1.   bewaren ww. 'behouden'
categorie:
geleed woord
Onl. beuuarun 'het oog houden op' [10e eeuw; W.Ps.]; mnl. bewaren 'letten op, beschermen, handhaven' [1220-40; CG II, Aiol], 'toezicht houden' [1282; CG I, 675]. Daarnaast zonder voorvoegsel: te waerne (verbogen infinitief) 'waarschuwen, behoeden' [1350; MNW], waren 'zorgen voor, bewaken'; nnl. (nu verouderd) waren 'in het oog houden, bewaken' [1878; WNT]).
Afleiding met be- van het Middelnederlandse werkwoord waren, zelf afgeleid van het zn. ware 'opmerkzaamheid, hoede' (bijv. in neme ware '(hij) neemt onder zijn hoede' [1200; CG II, Servas], ware 'voorzichtigheid, behoedzaamheid' [1240; Bern.].

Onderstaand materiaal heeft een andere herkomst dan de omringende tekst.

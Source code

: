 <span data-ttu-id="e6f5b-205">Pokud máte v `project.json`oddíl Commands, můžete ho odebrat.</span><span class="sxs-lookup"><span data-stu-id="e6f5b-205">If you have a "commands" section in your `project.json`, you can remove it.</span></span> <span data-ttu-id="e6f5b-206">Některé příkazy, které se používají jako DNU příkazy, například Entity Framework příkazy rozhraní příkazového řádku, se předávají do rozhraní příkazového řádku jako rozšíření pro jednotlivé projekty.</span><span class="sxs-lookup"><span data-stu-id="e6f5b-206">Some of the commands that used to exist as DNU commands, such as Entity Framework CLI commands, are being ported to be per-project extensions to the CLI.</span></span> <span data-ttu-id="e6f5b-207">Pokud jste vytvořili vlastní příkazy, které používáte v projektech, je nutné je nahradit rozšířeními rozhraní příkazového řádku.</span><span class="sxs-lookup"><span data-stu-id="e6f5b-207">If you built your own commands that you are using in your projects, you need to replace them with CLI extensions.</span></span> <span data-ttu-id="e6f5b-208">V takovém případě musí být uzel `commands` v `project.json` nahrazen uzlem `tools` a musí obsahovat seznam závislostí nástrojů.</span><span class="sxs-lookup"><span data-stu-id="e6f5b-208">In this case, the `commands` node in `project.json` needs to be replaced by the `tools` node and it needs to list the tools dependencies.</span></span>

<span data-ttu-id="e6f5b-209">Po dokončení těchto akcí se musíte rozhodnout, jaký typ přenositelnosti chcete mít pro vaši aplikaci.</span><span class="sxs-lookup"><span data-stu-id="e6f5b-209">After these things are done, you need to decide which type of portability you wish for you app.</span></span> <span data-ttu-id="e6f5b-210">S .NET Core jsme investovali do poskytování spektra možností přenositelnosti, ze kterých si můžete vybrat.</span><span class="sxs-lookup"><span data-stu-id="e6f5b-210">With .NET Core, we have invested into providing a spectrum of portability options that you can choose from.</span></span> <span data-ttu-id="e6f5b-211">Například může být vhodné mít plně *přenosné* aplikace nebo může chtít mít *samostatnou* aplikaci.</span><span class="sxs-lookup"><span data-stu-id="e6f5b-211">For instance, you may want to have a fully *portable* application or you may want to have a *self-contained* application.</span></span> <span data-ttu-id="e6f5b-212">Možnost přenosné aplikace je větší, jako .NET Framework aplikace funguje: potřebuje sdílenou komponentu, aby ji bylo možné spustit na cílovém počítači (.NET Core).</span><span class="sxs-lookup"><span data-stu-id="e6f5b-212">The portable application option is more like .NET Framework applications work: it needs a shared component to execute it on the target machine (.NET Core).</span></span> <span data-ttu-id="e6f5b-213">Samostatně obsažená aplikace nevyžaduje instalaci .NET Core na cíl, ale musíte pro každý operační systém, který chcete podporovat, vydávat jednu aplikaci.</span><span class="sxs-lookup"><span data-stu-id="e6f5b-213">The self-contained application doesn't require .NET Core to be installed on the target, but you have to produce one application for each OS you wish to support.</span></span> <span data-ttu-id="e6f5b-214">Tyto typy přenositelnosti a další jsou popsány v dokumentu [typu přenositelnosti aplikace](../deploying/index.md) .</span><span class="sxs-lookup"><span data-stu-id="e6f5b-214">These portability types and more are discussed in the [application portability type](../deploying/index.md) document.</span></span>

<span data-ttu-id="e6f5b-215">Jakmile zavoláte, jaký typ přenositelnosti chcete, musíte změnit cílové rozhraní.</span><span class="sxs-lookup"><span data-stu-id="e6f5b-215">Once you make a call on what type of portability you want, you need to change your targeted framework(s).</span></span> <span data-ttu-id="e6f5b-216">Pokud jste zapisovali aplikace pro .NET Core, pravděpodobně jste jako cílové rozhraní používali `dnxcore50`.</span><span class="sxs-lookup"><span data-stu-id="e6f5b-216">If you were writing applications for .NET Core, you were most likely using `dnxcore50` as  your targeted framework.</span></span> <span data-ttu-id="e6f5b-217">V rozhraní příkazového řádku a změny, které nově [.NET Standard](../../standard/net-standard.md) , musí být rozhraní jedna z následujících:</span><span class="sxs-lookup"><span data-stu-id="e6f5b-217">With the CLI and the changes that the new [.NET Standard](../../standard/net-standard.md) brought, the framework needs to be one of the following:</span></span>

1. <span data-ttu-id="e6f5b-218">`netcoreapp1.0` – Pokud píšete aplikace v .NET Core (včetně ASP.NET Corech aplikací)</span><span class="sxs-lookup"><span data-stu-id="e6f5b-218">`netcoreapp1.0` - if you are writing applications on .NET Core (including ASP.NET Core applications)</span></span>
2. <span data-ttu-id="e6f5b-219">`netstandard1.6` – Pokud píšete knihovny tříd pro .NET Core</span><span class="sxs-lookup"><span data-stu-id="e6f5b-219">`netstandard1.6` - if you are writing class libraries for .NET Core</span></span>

Ohd. biwāron 'in acht nemen, zorgen voor, beschermen, bewaren' (nhd. bewahren); ofri. (bi)waria (nfri. bewarje 'bewaren', (jin) warje '(zich) hoeden, beschermen, vrijwaren', jin warje 'zich verdedigen, zich weren; tegenstand bieden'); oe. (be)warian (ne. beware 'zich hoeden voor'); ook vormen zonder be-: os. waron 'waarnemen, behoeden' (mnd. waren 'bewaken'); mhd. waren 'letten op' (nhd. wahren 'zorgen voor, (be)hoeden, bewaren'); ofri. waria, wara 'behoeden, waarnemen'; oe. warian 'in acht nemen, bewaren'; on. vara 'waarschuwen', varast 'zich hoeden'; < pgm. *warōn-. Als zn. ook: os., ohd. wara; oe. waru; on. vari.